■ Assignment ■
Please report how many lines in these records contain the string "Some", and give nothing besides the number.

■ Data ■
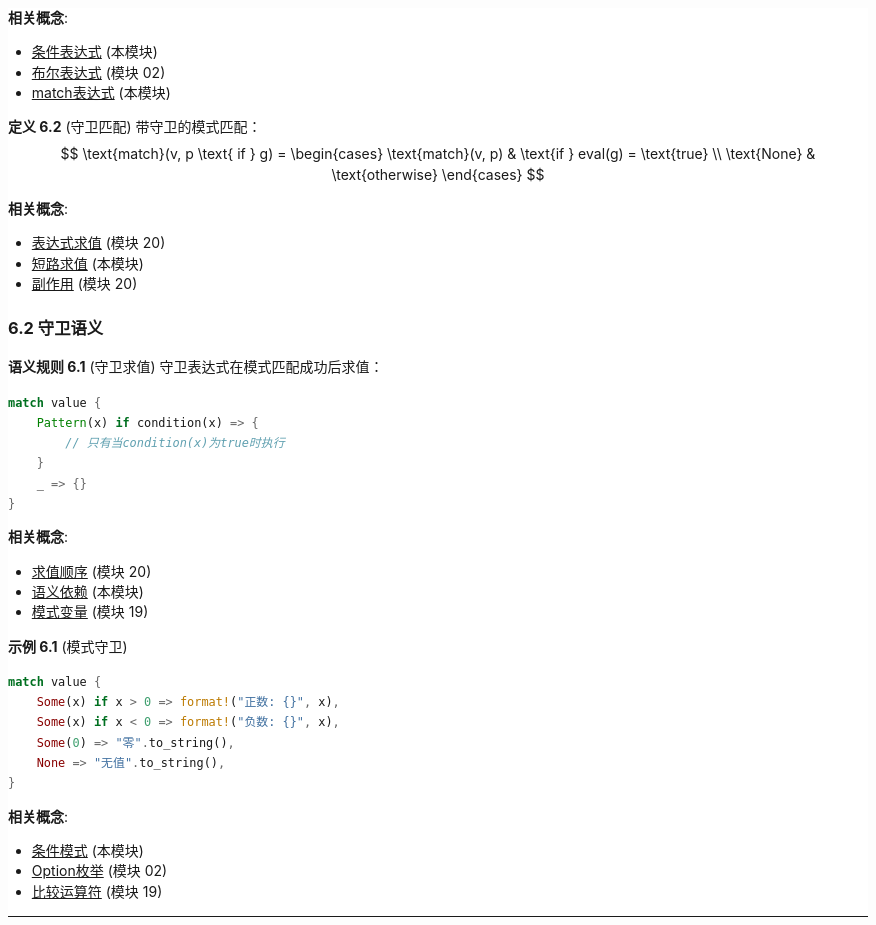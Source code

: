 **相关概念**:

- [条件表达式](../01_formal_control_flow.md#条件控制) (本模块)
- [布尔表达式](../../02_type_system/01_formal_type_system.md#布尔类型) (模块 02)
- [match表达式](../01_formal_control_flow.md#模式匹配) (本模块)

**定义 6.2** (守卫匹配)
带守卫的模式匹配：
$$
\text{match}(v, p \text{ if } g) = \begin{cases}
\text{match}(v, p) & \text{if } eval(g) = \text{true} \\
\text{None} & \text{otherwise}
\end{cases}
$$

**相关概念**:

- [表达式求值](../../20_theoretical_perspectives/02_formal_semantics.md#表达式求值) (模块 20)
- [短路求值](../03_conditional_flow.md#短路求值) (本模块)
- [副作用](../../20_theoretical_perspectives/02_formal_semantics.md#副作用) (模块 20)

### 6.2 守卫语义

**语义规则 6.1** (守卫求值)
守卫表达式在模式匹配成功后求值：

```rust
match value {
    Pattern(x) if condition(x) => {
        // 只有当condition(x)为true时执行
    }
    _ => {}
}
```

**相关概念**:

- [求值顺序](../../20_theoretical_perspectives/02_formal_semantics.md#求值顺序) (模块 20)
- [语义依赖](../03_control_flow_optimization.md#语义依赖) (本模块)
- [模式变量](../../19_advanced_language_features/04_pattern_matching_features.md#模式变量) (模块 19)

**示例 6.1** (模式守卫)

```rust
match value {
    Some(x) if x > 0 => format!("正数: {}", x),
    Some(x) if x < 0 => format!("负数: {}", x),
    Some(0) => "零".to_string(),
    None => "无值".to_string(),
}
```

**相关概念**:

- [条件模式](../03_conditional_flow.md#条件模式) (本模块)
- [Option枚举](../../02_type_system/04_standard_types.md#Option类型) (模块 02)
- [比较运算符](../../19_advanced_language_features/03_expressions.md#比较操作) (模块 19)

---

■ Task answer ■
3